Actually, there is a build in version of julia 1.6 on the server that I was using before. Unfortunately, when I tried to use Plots.jl it failed to produce an mp4 file. This doesn’t happen with the binary verison of julia 1.6, so I presume that’s a bug in the easybuild version. Do you think this is something I should mention somewhere and if yes, where exactly?

How did you install Julia?

I used the binaries.

@francispoulin I have had some talk with the Easybuild maintainer about Julia
I would advise mentioning this on Slack
https://easybuild.io/join-slack/

Easybuild exists to make the process of maintaining software on HPC systems - easy!
As you have seen there are several varieties of MPI , compilers, maths libraries etc. etc. on any HPC system. Easybuild have the concept of ‘toolchains’ such that applications can be built and maintained with given combinations of the basic tools - for example an Intel compiler version versus a gnu compiler version.
Also on HPC systems you will have software packages which are optimised for the particular CPU architecture you run on, not just the generic builds.

It looks like it is picking up an old libc. Perhaps try adding /cvmfs/soft.computecanada.ca/gentoo/2020/lib64 to your LD_LIBRARY_PATH?

@francispoulin I had a similar issue and I was wondering if you were able to build MPI?

Sorry for the late reply. I did try that and it didn’t help.

I am asking for support from people who maintain the machines and hope they can figure it out. I will let you know if/when we get it working.

Unfortunately, I have not had a successful build on the server. I’m asking for some technical support and if others manage to do it, I will certainly share waht I learn. Sorry that I could not be of more help.

Most of the time, messages like

fileX.so: cannot open shared object file: No such file or directory

are misleading, because it isn’t fileX.so that can’t be found, but some of its dependencies. All kernels are very bad because with this message they don’t tell you what can’t be found. On systems like Linux you have to use strace to find out what file is being searched but can’t be found. Nothing Julia can’t do about, operating systems are just unhelpful.

Thank you @giordano for the help. I have never used strace before.
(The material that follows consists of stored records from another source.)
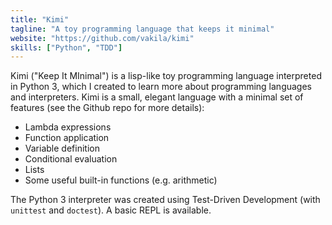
 ```yaml
---
title: "Kimi"
tagline: "A toy programming language that keeps it minimal"
website: "https://github.com/vakila/kimi"
skills: ["Python", "TDD"]
---
```


Kimi ("Keep It MInimal") is a lisp-like toy programming language interpreted in Python 3,
which I created to learn more about programming languages and interpreters.
Kimi is a small, elegant language with a minimal set of features
(see the Github repo for more details):
* Lambda expressions
* Function application
* Variable definition
* Conditional evaluation
* Lists
* Some useful built-in functions (e.g. arithmetic)

The Python 3 interpreter was created using Test-Driven Development (with `unittest` and `doctest`). A basic REPL is available.
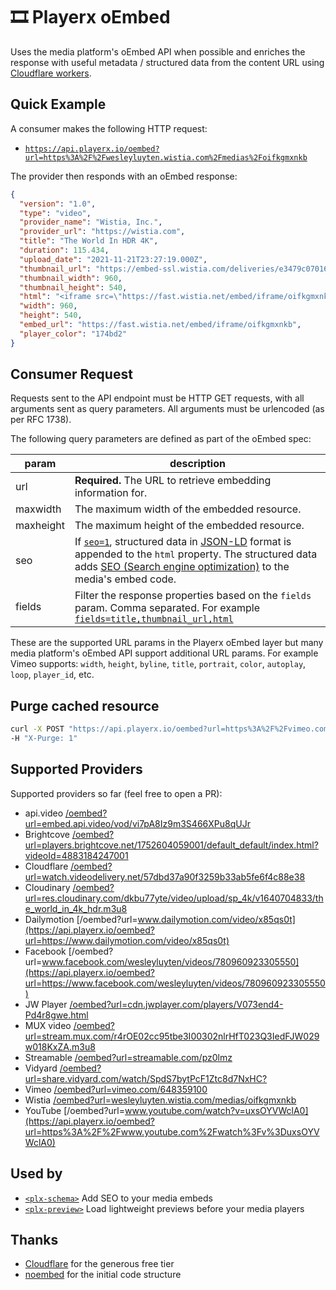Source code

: # 🎞 Playerx oEmbed

Uses the media platform's oEmbed API when possible and enriches the response with useful metadata / structured data from the content URL using [Cloudflare workers](https://developers.cloudflare.com/workers/).

## Quick Example

A consumer makes the following HTTP request:

- [`https://api.playerx.io/oembed?url=https%3A%2F%2Fwesleyluyten.wistia.com%2Fmedias%2Foifkgmxnkb`](https://api.playerx.io/oembed?url=https%3A%2F%2Fwesleyluyten.wistia.com%2Fmedias%2Foifkgmxnkb)

The provider then responds with an oEmbed response:

```json
{
  "version": "1.0",
  "type": "video",
  "provider_name": "Wistia, Inc.",
  "provider_url": "https://wistia.com",
  "title": "The World In HDR 4K",
  "duration": 115.434,
  "upload_date": "2021-11-21T23:27:19.000Z",
  "thumbnail_url": "https://embed-ssl.wistia.com/deliveries/e3479c070161f77ff5b379a17ee91c1f.jpg?image_crop_resized=960x540",
  "thumbnail_width": 960,
  "thumbnail_height": 540,
  "html": "<iframe src=\"https://fast.wistia.net/embed/iframe/oifkgmxnkb\" title=\"The World In HDR 4K Video\" allow=\"autoplay; fullscreen\" allowtransparency=\"true\" frameborder=\"0\" scrolling=\"no\" class=\"wistia_embed\" name=\"wistia_embed\" msallowfullscreen width=\"960\" height=\"540\"></iframe>\n<script src=\"https://fast.wistia.net/assets/external/E-v1.js\" async></script>",
  "width": 960,
  "height": 540,
  "embed_url": "https://fast.wistia.net/embed/iframe/oifkgmxnkb",
  "player_color": "174bd2"
}
```

## Consumer Request

Requests sent to the API endpoint must be HTTP GET requests, with all arguments sent as query parameters. All arguments must be urlencoded (as per RFC 1738).

The following query parameters are defined as part of the oEmbed spec:

param       | description
----------- | -----------
url         | **Required.** The URL to retrieve embedding information for.
maxwidth    | The maximum width of the embedded resource.
maxheight   | The maximum height of the embedded resource.
seo         | If [`seo=1`](https://api.playerx.io/oembed?url=https%3A%2F%2Fvimeo.com%2F357274789&seo=1), structured data in [JSON-LD](https://json-ld.org/) format is appended to the `html` property. The structured data adds [SEO (Search engine optimization)](https://en.wikipedia.org/wiki/Search_engine_optimization) to the media's embed code.
fields      | Filter the response properties based on the `fields` param. Comma separated. For example [`fields=title,thumbnail_url,html`](https://api.playerx.io/oembed?url=https%3A%2F%2Fvimeo.com%2F357274789&fields=title,thumbnail_url,html)

These are the supported URL params in the Playerx oEmbed layer but many media platform's oEmbed API support additional URL params. For example Vimeo supports: `width`, `height`, `byline`, `title`, `portrait`, `color`, `autoplay`, `loop`, `player_id`, etc.

## Purge cached resource

```bash
curl -X POST "https://api.playerx.io/oembed?url=https%3A%2F%2Fvimeo.com%2F357274789" \
-H "X-Purge: 1"
```

## Supported Providers

Supported providers so far (feel free to open a PR):

- api.video [/oembed?url=embed.api.video/vod/vi7pA8Iz9m3S466XPu8qUJr](https://api.playerx.io/oembed?url=https%3A%2F%2Fembed.api.video%2Fvod%2Fvi7pA8Iz9m3S466XPu8qUJr)
- Brightcove [/oembed?url=players.brightcove.net/1752604059001/default_default/index.html?videoId=4883184247001](https://api.playerx.io/oembed?url=https%3A%2F%2Fplayers.brightcove.net%2F1752604059001%2Fdefault_default%2Findex.html%3FvideoId%3D4883184247001)
- Cloudflare [/oembed?url=watch.videodelivery.net/57dbd37a90f3259b33ab5fe6f4c88e38](https://api.playerx.io/oembed?url=https%3A%2F%2Fwatch.videodelivery.net%2F57dbd37a90f3259b33ab5fe6f4c88e38)
- Cloudinary [/oembed?url=res.cloudinary.com/dkbu77yte/video/upload/sp_4k/v1640704833/the_world_in_4k_hdr.m3u8](https://api.playerx.io/oembed?url=https%3A%2F%2Fres.cloudinary.com%2Fdkbu77yte%2Fvideo%2Fupload%2Fsp_4k%2Fv1640704833%2Fthe_world_in_4k_hdr.m3u8)
- Dailymotion [/oembed?url=www.dailymotion.com/video/x85qs0t](https://api.playerx.io/oembed?url=https://www.dailymotion.com/video/x85qs0t)
- Facebook [/oembed?url=www.facebook.com/wesleyluyten/videos/780960923305550](https://api.playerx.io/oembed?url=https://www.facebook.com/wesleyluyten/videos/780960923305550)
- JW Player [/oembed?url=cdn.jwplayer.com/players/V073end4-Pd4r8gwe.html](https://api.playerx.io/oembed?url=https://cdn.jwplayer.com/players/V073end4-Pd4r8gwe.html)
- MUX video [/oembed?url=stream.mux.com/r4rOE02cc95tbe3I00302nlrHfT023Q3IedFJW029w018KxZA.m3u8](https://api.playerx.io/oembed?url=https%3A%2F%2Fstream.mux.com%2Fr4rOE02cc95tbe3I00302nlrHfT023Q3IedFJW029w018KxZA.m3u8)
- Streamable [/oembed?url=streamable.com/pz0lmz](https://api.playerx.io/oembed?url=https://streamable.com/pz0lmz)
- Vidyard [/oembed?url=share.vidyard.com/watch/SpdS7bytPcF1Ztc8d7NxHC?](https://api.playerx.io/oembed?url=https://share.vidyard.com/watch/SpdS7bytPcF1Ztc8d7NxHC?)
- Vimeo [/oembed?url=vimeo.com/648359100](https://api.playerx.io/oembed?url=https://vimeo.com/648359100)
- Wistia [/oembed?url=wesleyluyten.wistia.com/medias/oifkgmxnkb](https://api.playerx.io/oembed?url=https%3A%2F%2Fwesleyluyten.wistia.com%2Fmedias%2Foifkgmxnkb)
- YouTube [/oembed?url=www.youtube.com/watch?v=uxsOYVWclA0](https://api.playerx.io/oembed?url=https%3A%2F%2Fwww.youtube.com%2Fwatch%3Fv%3DuxsOYVWclA0)

## Used by

- [`<plx-schema>`](https://dev.playerx.io/docs/schema/) Add SEO to your media embeds
- [`<plx-preview>`](https://dev.playerx.io/docs/preview/) Load lightweight previews before your media players

## Thanks

- [Cloudflare](https://www.cloudflare.com/) for the generous free tier
- [noembed](https://github.com/leedo/noembed/) for the initial code structure
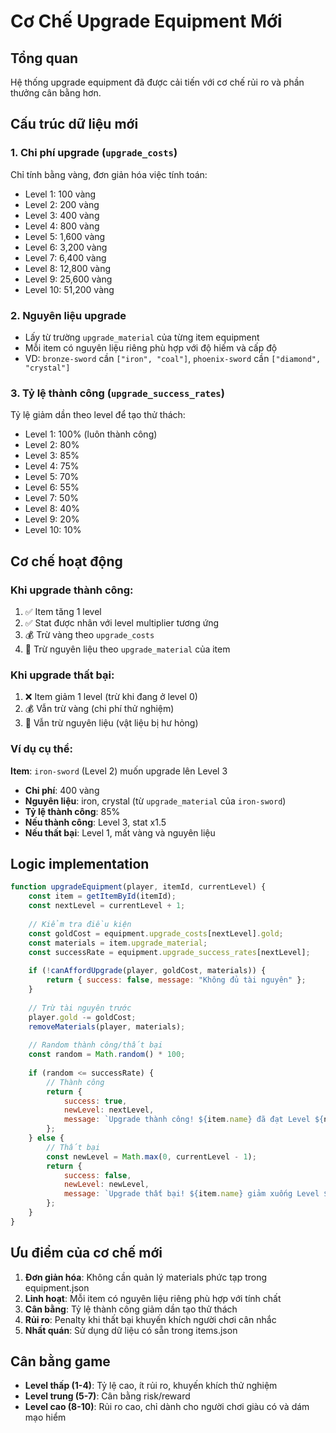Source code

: # Cơ Chế Upgrade Equipment Mới

## Tổng quan
Hệ thống upgrade equipment đã được cải tiến với cơ chế rủi ro và phần thưởng cân bằng hơn.

## Cấu trúc dữ liệu mới

### 1. Chi phí upgrade (`upgrade_costs`)
Chỉ tính bằng vàng, đơn giản hóa việc tính toán:
- Level 1: 100 vàng
- Level 2: 200 vàng  
- Level 3: 400 vàng
- Level 4: 800 vàng
- Level 5: 1,600 vàng
- Level 6: 3,200 vàng
- Level 7: 6,400 vàng
- Level 8: 12,800 vàng
- Level 9: 25,600 vàng
- Level 10: 51,200 vàng

### 2. Nguyên liệu upgrade
- Lấy từ trường `upgrade_material` của từng item equipment
- Mỗi item có nguyên liệu riêng phù hợp với độ hiếm và cấp độ
- VD: `bronze-sword` cần `["iron", "coal"]`, `phoenix-sword` cần `["diamond", "crystal"]`

### 3. Tỷ lệ thành công (`upgrade_success_rates`)
Tỷ lệ giảm dần theo level để tạo thử thách:
- Level 1: 100% (luôn thành công)
- Level 2: 80%
- Level 3: 85%
- Level 4: 75%
- Level 5: 70%
- Level 6: 55%
- Level 7: 50%
- Level 8: 40%
- Level 9: 20%
- Level 10: 10%

## Cơ chế hoạt động

### Khi upgrade thành công:
1. ✅ Item tăng 1 level
2. ✅ Stat được nhân với level multiplier tương ứng
3. 💰 Trừ vàng theo `upgrade_costs`
4. 🔧 Trừ nguyên liệu theo `upgrade_material` của item

### Khi upgrade thất bại:
1. ❌ Item giảm 1 level (trừ khi đang ở level 0)
2. 💰 Vẫn trừ vàng (chi phí thử nghiệm)
3. 🔧 Vẫn trừ nguyên liệu (vật liệu bị hư hỏng)

### Ví dụ cụ thể:
**Item**: `iron-sword` (Level 2) muốn upgrade lên Level 3
- **Chi phí**: 400 vàng
- **Nguyên liệu**: iron, crystal (từ `upgrade_material` của `iron-sword`)
- **Tỷ lệ thành công**: 85%
- **Nếu thành công**: Level 3, stat x1.5
- **Nếu thất bại**: Level 1, mất vàng và nguyên liệu

## Logic implementation

```javascript
function upgradeEquipment(player, itemId, currentLevel) {
    const item = getItemById(itemId);
    const nextLevel = currentLevel + 1;
    
    // Kiểm tra điều kiện
    const goldCost = equipment.upgrade_costs[nextLevel].gold;
    const materials = item.upgrade_material;
    const successRate = equipment.upgrade_success_rates[nextLevel];
    
    if (!canAffordUpgrade(player, goldCost, materials)) {
        return { success: false, message: "Không đủ tài nguyên" };
    }
    
    // Trừ tài nguyên trước
    player.gold -= goldCost;
    removeMaterials(player, materials);
    
    // Random thành công/thất bại
    const random = Math.random() * 100;
    
    if (random <= successRate) {
        // Thành công
        return {
            success: true,
            newLevel: nextLevel,
            message: `Upgrade thành công! ${item.name} đã đạt Level ${nextLevel}`
        };
    } else {
        // Thất bại
        const newLevel = Math.max(0, currentLevel - 1);
        return {
            success: false,
            newLevel: newLevel,
            message: `Upgrade thất bại! ${item.name} giảm xuống Level ${newLevel}`
        };
    }
}
```

## Ưu điểm của cơ chế mới

1. **Đơn giản hóa**: Không cần quản lý materials phức tạp trong equipment.json
2. **Linh hoạt**: Mỗi item có nguyên liệu riêng phù hợp với tính chất
3. **Cân bằng**: Tỷ lệ thành công giảm dần tạo thử thách
4. **Rủi ro**: Penalty khi thất bại khuyến khích người chơi cân nhắc
5. **Nhất quán**: Sử dụng dữ liệu có sẵn trong items.json

## Cân bằng game

- **Level thấp (1-4)**: Tỷ lệ cao, ít rủi ro, khuyến khích thử nghiệm
- **Level trung (5-7)**: Cân bằng risk/reward
- **Level cao (8-10)**: Rủi ro cao, chỉ dành cho người chơi giàu có và dám mạo hiểm
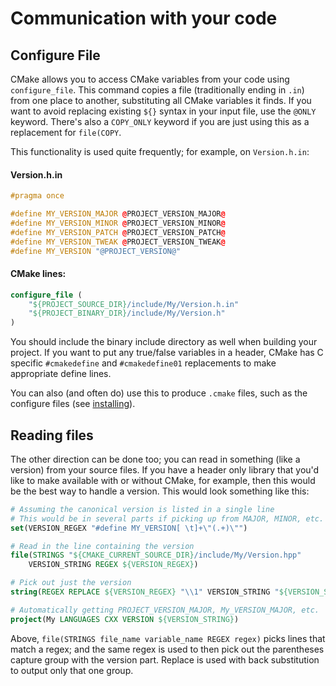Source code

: # Communication with your code

## Configure File

CMake allows you to access CMake variables from your code using `configure_file`. This command copies a file (traditionally ending in `.in`) from one place to another, substituting all CMake variables it finds. If you want to avoid replacing existing `${}` syntax in your input file, use the `@ONLY` keyword. There's also a `COPY_ONLY` keyword if you are just using this as a replacement for `file(COPY`.

This functionality is used quite frequently; for example, on `Version.h.in`:

#### Version.h.in

```cpp
#pragma once

#define MY_VERSION_MAJOR @PROJECT_VERSION_MAJOR@
#define MY_VERSION_MINOR @PROJECT_VERSION_MINOR@
#define MY_VERSION_PATCH @PROJECT_VERSION_PATCH@
#define MY_VERSION_TWEAK @PROJECT_VERSION_TWEAK@
#define MY_VERSION "@PROJECT_VERSION@"
```

#### CMake lines:
```cmake
configure_file (
    "${PROJECT_SOURCE_DIR}/include/My/Version.h.in"
    "${PROJECT_BINARY_DIR}/include/My/Version.h"
)
```

You should include the binary include directory as well when building your project. If you want to put any true/false variables in a header, CMake has C specific `#cmakedefine` and `#cmakedefine01` replacements to make appropriate define lines.

You can also (and often do) use this to produce `.cmake` files, such as the configure files (see [installing](https://cliutils.gitlab.io/modern-cmake/chapters/install/installing.html)).

## Reading files

The other direction can be done too; you can read in something (like a version) from your source files. If you have a header only library that you'd like to make available with or without CMake, for example, then this would be the best way to handle a version. This would look something like this:

```cmake
# Assuming the canonical version is listed in a single line
# This would be in several parts if picking up from MAJOR, MINOR, etc.
set(VERSION_REGEX "#define MY_VERSION[ \t]+\"(.+)\"")

# Read in the line containing the version
file(STRINGS "${CMAKE_CURRENT_SOURCE_DIR}/include/My/Version.hpp"
    VERSION_STRING REGEX ${VERSION_REGEX})

# Pick out just the version
string(REGEX REPLACE ${VERSION_REGEX} "\\1" VERSION_STRING "${VERSION_STRING}")

# Automatically getting PROJECT_VERSION_MAJOR, My_VERSION_MAJOR, etc.
project(My LANGUAGES CXX VERSION ${VERSION_STRING})
```

Above, `file(STRINGS file_name variable_name REGEX regex)` picks lines that match a regex; and the same regex is used to then pick out the parentheses capture group with the version part. Replace is used with back substitution to output only that one group.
Could you point me to an example that might help me figure out what I need to do?

Start julia with

strace julia 2> strace.log

After you get the error message, you can see in the strace.log file what files are being searched. This file is going to be large, have fun.

You might also be able to use LD_DEBUG, which will output info from the linker. I think LD_DEBUG=libs julia should be sufficient?

1 Like

Thanks for your reply.

I have now figured it out and it worked.
I did not change any of other environmental variables but did the following

  1. go to a terminal
  2. type emacs ~/.julia/prefs/MPI.toml
  3. set path = “/usr/local/Cellar/open-mpi/4.1.1_2”

It seems that the way of setting the path is different from the ways in the two links in my original post (see Error building MPI---ERROR: LoadError: libmpi could not be found) which were in the files ~/.bash_profile or ~/.profile

Maybe it’s Julia version thing